--- Data for the task ---
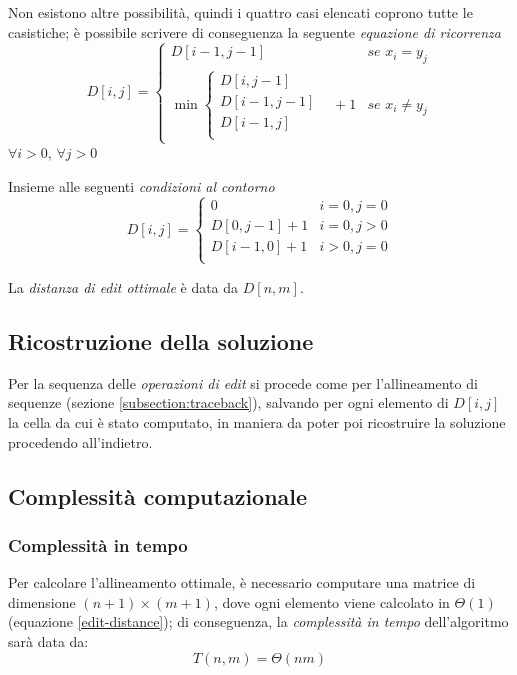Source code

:     Non esistono altre possibilità, quindi i quattro casi elencati coprono tutte le casistiche; è possibile scrivere di conseguenza la seguente \emph{equazione di ricorrenza}
    \begin{equation}
        D[i, j] = \begin{cases}
            D[i-1, j-1] & se \, \, x_i = y_j \\
            \min \begin{cases}
                D[i, j-1] & \\
                D[i-1, j-1] & \\
                D[i-1, j] & \\
            \end{cases} + 1 & se \, \, x_i \neq y_j 
        \end{cases}
        \label{edit-distance}
    \end{equation}
\centering
    $\forall i > 0, \, \forall j > 0$
    
\raggedright
    Insieme alle seguenti \emph{condizioni al contorno}
    \begin{equation}
        D[i, j] = \begin{cases}
            0 & i = 0, j = 0 \\
            D[0, j-1] + 1 & i = 0, j > 0 \\
            D[i-1, 0] + 1 & i > 0, j = 0 \\
        \end{cases}
    \label{edit-distance-base-case}
    \end{equation}

    La \emph{distanza di edit ottimale} è data da $D[n, m]$.

\subsection{Ricostruzione della soluzione}
    Per la sequenza delle \emph{operazioni di edit} si procede come per l'allineamento di sequenze (sezione \ref{subsection:traceback}), salvando per ogni elemento di $D[i, j]$ la cella da cui è stato computato, in maniera da poter poi ricostruire la soluzione procedendo all'indietro.
    
\raggedright
\subsection{Complessità computazionale}
\subsubsection{Complessità in tempo}
    Per calcolare l'allineamento ottimale, è necessario computare una matrice di dimensione $(n + 1) \times (m + 1)$, dove ogni elemento viene calcolato in $\Theta(1)$ (equazione \ref{edit-distance}); di conseguenza, la \emph{complessità in tempo} dell'algoritmo sarà data da:
    \begin{equation*}
        T(n, m) = \Theta(nm)
    \end{equation*}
---
— What is expected —
Write out exactly the lines above from the line with "x_i \neq y_j" through the line with "Per la sequenza", both of them included, and leave out all other lines.

— Expected output —
            \end{cases} + 1 & se \, \, x_i \neq y_j 
        \end{cases}
        \label{edit-distance}
    \end{equation}
\centering
    $\forall i > 0, \, \forall j > 0$
    
\raggedright
    Insieme alle seguenti \emph{condizioni al contorno}
    \begin{equation}
        D[i, j] = \begin{cases}
            0 & i = 0, j = 0 \\
            D[0, j-1] + 1 & i = 0, j > 0 \\
            D[i-1, 0] + 1 & i > 0, j = 0 \\
        \end{cases}
    \label{edit-distance-base-case}
    \end{equation}

    La \emph{distanza di edit ottimale} è data da $D[n, m]$.

\subsection{Ricostruzione della soluzione}
    Per la sequenza delle \emph{operazioni di edit} si procede come per l'allineamento di sequenze (sezione \ref{subsection:traceback}), salvando per ogni elemento di $D[i, j]$ la cella da cui è stato computato, in maniera da poter poi ricostruire la soluzione procedendo all'indietro.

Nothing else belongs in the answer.